*Your instructions*: Only the text is wanted; write out each record below exactly and exclude all pictures.

Saved entries

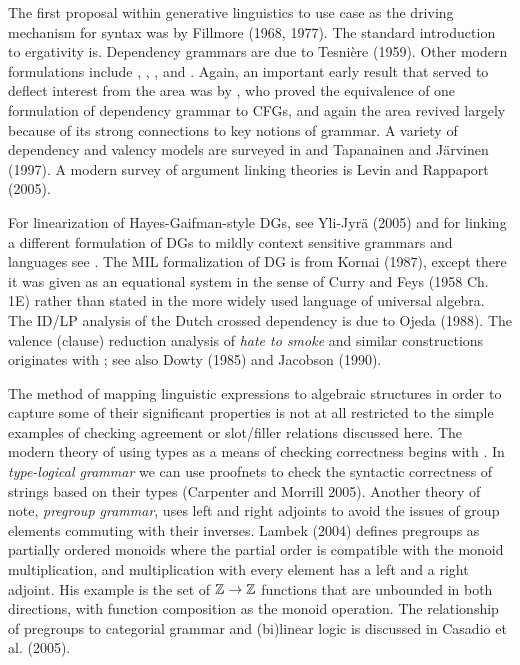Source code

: The first proposal within generative linguistics to use case as the driving
mechanism for syntax was by Fillmore (1968, 1977). The standard introduction
to ergativity is. Dependency grammars
\nocite{Fillmore:1968}\nocite{Fillmore:1977}\nocite{Tesnie1re:1959} are due to
Tesni\`ere (1959). Other modern formulations include ,
, , and .
Again, an important early result that served to deflect interest from the area
was by , who proved the equivalence of one formulation
of dependency grammar to CFGs, and again the area revived largely because of
its strong connections to key notions of grammar. A variety of dependency and
valency models are surveyed in  and
\nocite{Tapanainen:1997} Tapanainen and J\"arvinen (1997). A modern survey of
argument linking theories is Levin and Rappaport (2005).\nocite{Levin:2005}

For linearization of Hayes-Gaifman-style DGs, see Yli-Jyr\"{a} (2005) and for
linking a different formulation of DGs to mildly context sensitive grammars
and languages see . The MIL formalization of DG is from
Kornai (1987), except there it was given as an equational system in the sense
of \nocite{Curry:1958} Curry and Feys (1958 Ch. 1E) rather than stated in the
more widely used language of universal algebra. \nocite{Kornai:1987} The ID/LP
analysis of the Dutch crossed dependency is due to Ojeda (1988). The valence
(clause) reduction analysis of {\it hate to smoke} and similar constructions
originates with ; see also Dowty (1985) and Jacobson
(1990).\nocite{Ojeda:1988}\nocite{Dowty:1985}\nocite{Jacobson:1990}\nocite{Yli-Jyra2:2005}

The method of mapping linguistic expressions to algebraic structures in order
to capture some of their significant properties is not at all restricted to
the simple examples of checking agreement or slot/filler relations discussed
here. The modern theory of using types as a means of checking correctness
begins with . In {\it type-logical
  grammar} we can use proofnets to check the
syntactic correctness of strings based on their types (Carpenter and Morrill
2005). Another theory of note, {\it pregroup grammar},
uses left and right adjoints to avoid the issues of group elements commuting
with their inverses.  Lambek (2004) defines pregroups as partially ordered
monoids where the partial order is compatible with the monoid multiplication,
and multiplication with every element has a left and a right adjoint. His
example is the set of ${\Bbb Z} \rightarrow {\Bbb Z}$ functions that are
unbounded in both directions, with function composition as the monoid
operation. The relationship of pregroups to categorial grammar and (bi)linear
logic is discussed in Casadio et al. (2005).
\nocite{Lambek:2004}\nocite{Casadio:2005}\nocite{Carpenter:2005}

*Solution*:
Source code

: The first proposal within generative linguistics to use case as the driving
mechanism for syntax was by Fillmore (1968, 1977). The standard introduction
to ergativity is. Dependency grammars
\nocite{Fillmore:1968}\nocite{Fillmore:1977}\nocite{Tesnie1re:1959} are due to
Tesni\`ere (1959). Other modern formulations include ,
, , and .
Again, an important early result that served to deflect interest from the area
was by , who proved the equivalence of one formulation
of dependency grammar to CFGs, and again the area revived largely because of
its strong connections to key notions of grammar. A variety of dependency and
valency models are surveyed in  and
\nocite{Tapanainen:1997} Tapanainen and J\"arvinen (1997). A modern survey of
argument linking theories is Levin and Rappaport (2005).\nocite{Levin:2005}

For linearization of Hayes-Gaifman-style DGs, see Yli-Jyr\"{a} (2005) and for
linking a different formulation of DGs to mildly context sensitive grammars
and languages see . The MIL formalization of DG is from
Kornai (1987), except there it was given as an equational system in the sense
of \nocite{Curry:1958} Curry and Feys (1958 Ch. 1E) rather than stated in the
more widely used language of universal algebra. \nocite{Kornai:1987} The ID/LP
analysis of the Dutch crossed dependency is due to Ojeda (1988). The valence
(clause) reduction analysis of {\it hate to smoke} and similar constructions
originates with ; see also Dowty (1985) and Jacobson
(1990).\nocite{Ojeda:1988}\nocite{Dowty:1985}\nocite{Jacobson:1990}\nocite{Yli-Jyra2:2005}

The method of mapping linguistic expressions to algebraic structures in order
to capture some of their significant properties is not at all restricted to
the simple examples of checking agreement or slot/filler relations discussed
here. The modern theory of using types as a means of checking correctness
begins with . In {\it type-logical
  grammar} we can use proofnets to check the
syntactic correctness of strings based on their types (Carpenter and Morrill
2005). Another theory of note, {\it pregroup grammar},
uses left and right adjoints to avoid the issues of group elements commuting
with their inverses.  Lambek (2004) defines pregroups as partially ordered
monoids where the partial order is compatible with the monoid multiplication,
and multiplication with every element has a left and a right adjoint. His
example is the set of ${\Bbb Z} \rightarrow {\Bbb Z}$ functions that are
unbounded in both directions, with function composition as the monoid
operation. The relationship of pregroups to categorial grammar and (bi)linear
logic is discussed in Casadio et al. (2005).
\nocite{Lambek:2004}\nocite{Casadio:2005}\nocite{Carpenter:2005}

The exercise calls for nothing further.